Toutes ces stratégies composent le Search Engine Marketing (SEM) et sont à traiter de manière complémentaire à l’approche de la peak season, pour adopter une stratégie pertinente et transformer le Black Friday en véritable opportunité commerciale.

Et côté coulisses, qu'est-ce que cela donne ?

Black Friday : vraies bonnes affaires ou offensive marketing ?Retour ligne automatique

Newsletters, prospectus, affichage, médias... les enseignes promettent des rabais jusqu’à 80%. Qu’en est-il vraiment ?

Pour revendiquer leur rabais, les enseignes communiquent sur un prix de référence. Or, selon l’association Que choisir, ces commerçant s’appuient « sur des prix d’origine élevés, qui ne correspondent pas à la réalité ». Il se peut même que ce prix n’ait jamais été pratiqué dans l’enseigne. Il est alors recommandé aux consommateurs d’être attentifs et de comparer le prix sur différents sites marchands.

C’est l’effet d’annonce qui donne toute son ampleur à ce “vendredi noir” , mais sur le terrain on se rend compte que des prix réduits apparaissent parfois toujours les jours suivants. Cette journée et toute la communication qui est faite autour permet d’attirer le consommateur et de le faire dépenser mais la baisse des prix n’est pas toujours synonyme de véritable économie.

En effet, c’est souvent le prix de référence du produit qui subit une inflation plutôt que l’inverse. Le consommateur ressent alors la pression de ne pas profiter du moment pour surconsommer des produits, qui lui sont peu voir pas utiles.

Petits commerces, petits pouvoirs !

La Black Friday ce n’est pas uniquement la promotion pour le consommateur c’est aussi une menace pour les petits commerçants et une pression supplémentaire sur les épaules des vendeurs. On l’oublie face aux pratiques commerciales agressives et abusives des grandes enseignes, mais derrière tout cela, il y a également les petits commerçants de proximité qui essayent tant bien que mal de sortir leur épingle du jeu.

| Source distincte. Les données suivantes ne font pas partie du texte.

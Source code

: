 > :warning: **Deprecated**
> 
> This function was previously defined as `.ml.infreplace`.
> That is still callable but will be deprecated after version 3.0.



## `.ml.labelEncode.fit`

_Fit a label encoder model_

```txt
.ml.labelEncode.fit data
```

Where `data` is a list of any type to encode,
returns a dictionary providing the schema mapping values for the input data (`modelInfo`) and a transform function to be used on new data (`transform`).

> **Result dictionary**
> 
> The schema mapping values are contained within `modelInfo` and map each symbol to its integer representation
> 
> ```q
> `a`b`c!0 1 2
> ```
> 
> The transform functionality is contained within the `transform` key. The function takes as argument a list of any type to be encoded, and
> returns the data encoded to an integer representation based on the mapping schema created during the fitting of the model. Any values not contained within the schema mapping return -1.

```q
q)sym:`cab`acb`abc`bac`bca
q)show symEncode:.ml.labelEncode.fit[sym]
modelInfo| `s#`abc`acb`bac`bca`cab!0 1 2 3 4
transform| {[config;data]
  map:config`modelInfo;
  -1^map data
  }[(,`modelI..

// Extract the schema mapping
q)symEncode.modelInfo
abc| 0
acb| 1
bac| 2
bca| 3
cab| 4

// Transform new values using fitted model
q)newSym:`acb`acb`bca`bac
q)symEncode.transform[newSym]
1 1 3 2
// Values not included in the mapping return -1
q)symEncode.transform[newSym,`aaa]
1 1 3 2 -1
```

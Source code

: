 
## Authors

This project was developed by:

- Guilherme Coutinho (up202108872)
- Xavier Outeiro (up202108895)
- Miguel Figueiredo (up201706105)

Les commerces ne bénéficient pas de la communication foisonnante d’internet et peinent à faire leur place dans cette journée noire de chasse à la bonne affaire.

Il faut le rappeler, le consommateur se dirige aujourd’hui vers des plateformes étrangères ne respectant pas toujours les conditions imposées par le gouvernement français (normes de sécurité, impôts…) et prend des ventes aux indépendants qui attendent cette période clé de fin d’année.

Comme le rappelle la ministre de l’Economie et des Finances, Agnès Pannier-Runache, “le commerce de proximité, c’est bon pour notre économie, c’est bon pour l’emploi et c’est bon pour nos territoires !“

Période de fin d’année : calendrier reserré et conditions de travail complexes

De plus, même si le Black Friday permet à certains d’étaler les dépenses de Noël, c’est aussi une cannibalisation de la période. Il y a quelques années, Noël restait la période de shopping phare, les temps ont changé...

Aujourd’hui, le Black Friday revient au lancement de la période d’achat et permet aux consommateurs par la même occasion de se faire plaisir.

Enfin, c’est la pression sur les épaules des vendeurs/vendeuses qui fait de ce vendredi une journée noire.

Extension d’horaires, caisses connectées imposées, musique entêtante, objectifs de vente surestimés, les vendeurs doivent se plier aux directives et réaliser les objectifs attendus pour pouvoir prétendre à leur prime de fin d’année.

Les consommateurs en point de vente sont pressés pour obtenir la meilleure affaire, et c’est les vendeurs qui en pâtissent, ils courent et assurent le flux dans le point de vente. Ils assurent la journée coûte que coûte.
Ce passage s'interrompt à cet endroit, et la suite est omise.